Scotland business

Scots pessimistic about economy

money on till receipt
Image caption The survey suggests consumer spending is likely to remain weak.

Scots are growing increasingly pessimistic about the state of the economy, according to research by Ipsos MORI.

The market research agency found that six out of ten people believed economic conditions would get worse over the next year.

The survey suggested consumer spending was likely to remain weak.

More than half the people interviewed said they were not planning to take a holiday abroad over the next 12 months.

Ipsos MORI's "propensity to buy" tracking measure also showed that only 14% of people said they planned to buy or replace a car.

The research showed that Scots are more pessimistic about their own economy than about the UK situation.

While 60% thought economic conditions in Scotland would get worse - 54% thought the UK situation would deteriorate.

Ipsos MORI said the gap in perception between the economies has been a consistent one and "raises intriguing questions about national confidence".

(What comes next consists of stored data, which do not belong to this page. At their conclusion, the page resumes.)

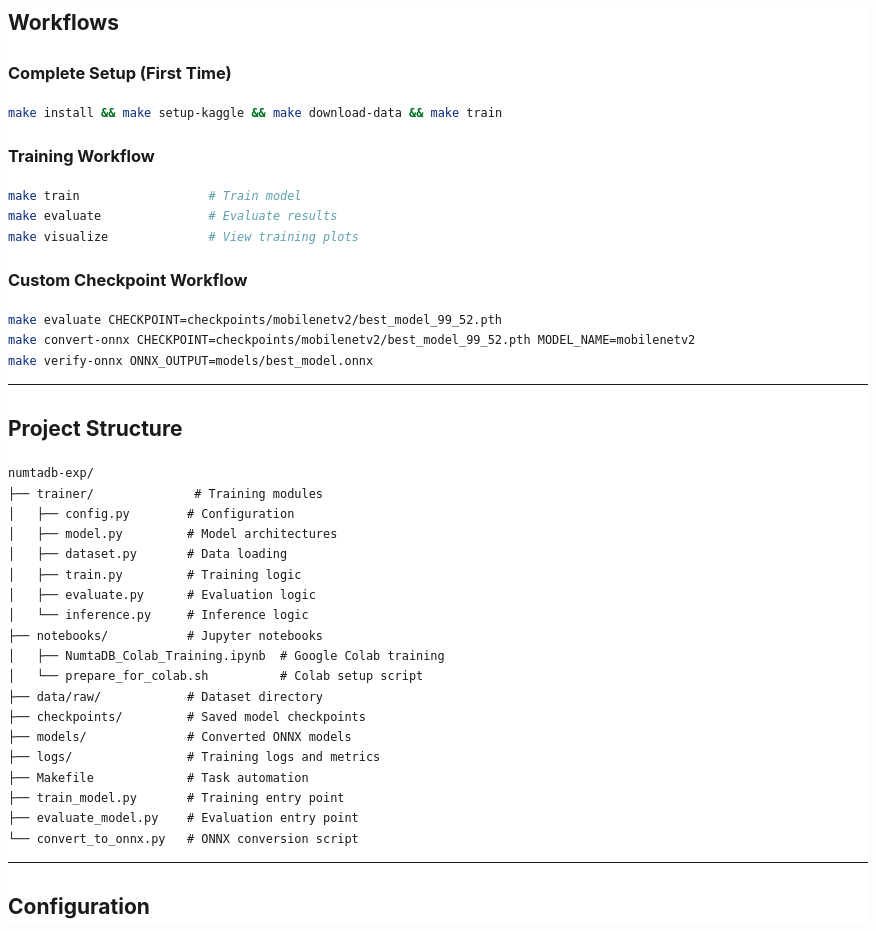
## Workflows

### Complete Setup (First Time)
```bash
make install && make setup-kaggle && make download-data && make train
```

### Training Workflow
```bash
make train                  # Train model
make evaluate               # Evaluate results
make visualize              # View training plots
```

### Custom Checkpoint Workflow
```bash
make evaluate CHECKPOINT=checkpoints/mobilenetv2/best_model_99_52.pth
make convert-onnx CHECKPOINT=checkpoints/mobilenetv2/best_model_99_52.pth MODEL_NAME=mobilenetv2
make verify-onnx ONNX_OUTPUT=models/best_model.onnx
```

---

## Project Structure

```
numtadb-exp/
├── trainer/              # Training modules
│   ├── config.py        # Configuration
│   ├── model.py         # Model architectures
│   ├── dataset.py       # Data loading
│   ├── train.py         # Training logic
│   ├── evaluate.py      # Evaluation logic
│   └── inference.py     # Inference logic
├── notebooks/           # Jupyter notebooks
│   ├── NumtaDB_Colab_Training.ipynb  # Google Colab training
│   └── prepare_for_colab.sh          # Colab setup script
├── data/raw/            # Dataset directory
├── checkpoints/         # Saved model checkpoints
├── models/              # Converted ONNX models
├── logs/                # Training logs and metrics
├── Makefile             # Task automation
├── train_model.py       # Training entry point
├── evaluate_model.py    # Evaluation entry point
└── convert_to_onnx.py   # ONNX conversion script
```

---

## Configuration
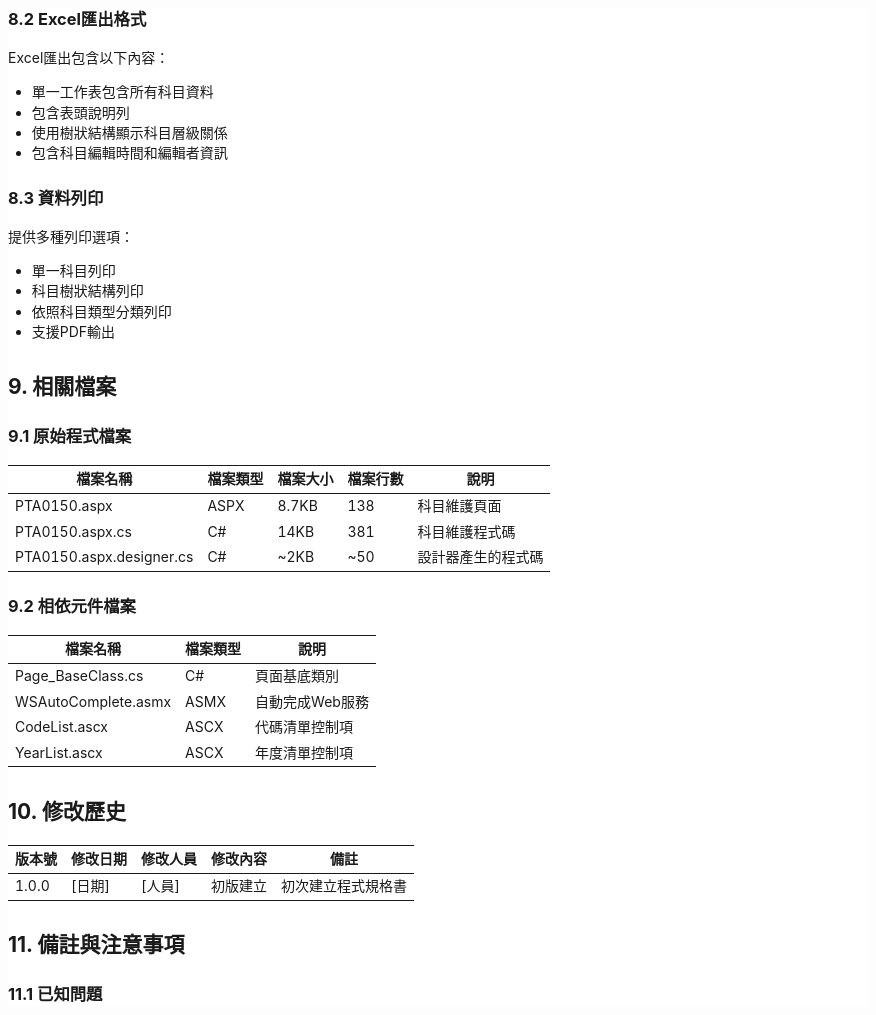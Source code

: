 ### 8.2 Excel匯出格式

Excel匯出包含以下內容：
- 單一工作表包含所有科目資料
- 包含表頭說明列
- 使用樹狀結構顯示科目層級關係
- 包含科目編輯時間和編輯者資訊

### 8.3 資料列印

提供多種列印選項：
- 單一科目列印
- 科目樹狀結構列印
- 依照科目類型分類列印
- 支援PDF輸出

## 9. 相關檔案

### 9.1 原始程式檔案

| 檔案名稱 | 檔案類型 | 檔案大小 | 檔案行數 | 說明 |
|---------|---------|---------|---------|------|
| PTA0150.aspx | ASPX | 8.7KB | 138 | 科目維護頁面 |
| PTA0150.aspx.cs | C# | 14KB | 381 | 科目維護程式碼 |
| PTA0150.aspx.designer.cs | C# | ~2KB | ~50 | 設計器產生的程式碼 |

### 9.2 相依元件檔案

| 檔案名稱 | 檔案類型 | 說明 |
|---------|---------|------|
| Page_BaseClass.cs | C# | 頁面基底類別 |
| WSAutoComplete.asmx | ASMX | 自動完成Web服務 |
| CodeList.ascx | ASCX | 代碼清單控制項 |
| YearList.ascx | ASCX | 年度清單控制項 |

## 10. 修改歷史

| 版本號 | 修改日期 | 修改人員 | 修改內容 | 備註 |
|-------|---------|---------|---------|------|
| 1.0.0 | [日期] | [人員] | 初版建立 | 初次建立程式規格書 |

## 11. 備註與注意事項

### 11.1 已知問題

The economy has been one of the main concerns since MORI began monitoring the public mood in Scotland, however health and education have slipped down the agenda since the general election.

The company said those issues were given prominence in the election campaign but the economy is now seen as being more important.

Unemployment which was described by about 45% as the most important issue facing Scotland is now the major concern for 27%.

However Ipsos MORI said that it "might expect that to change as public sector jobs are cut".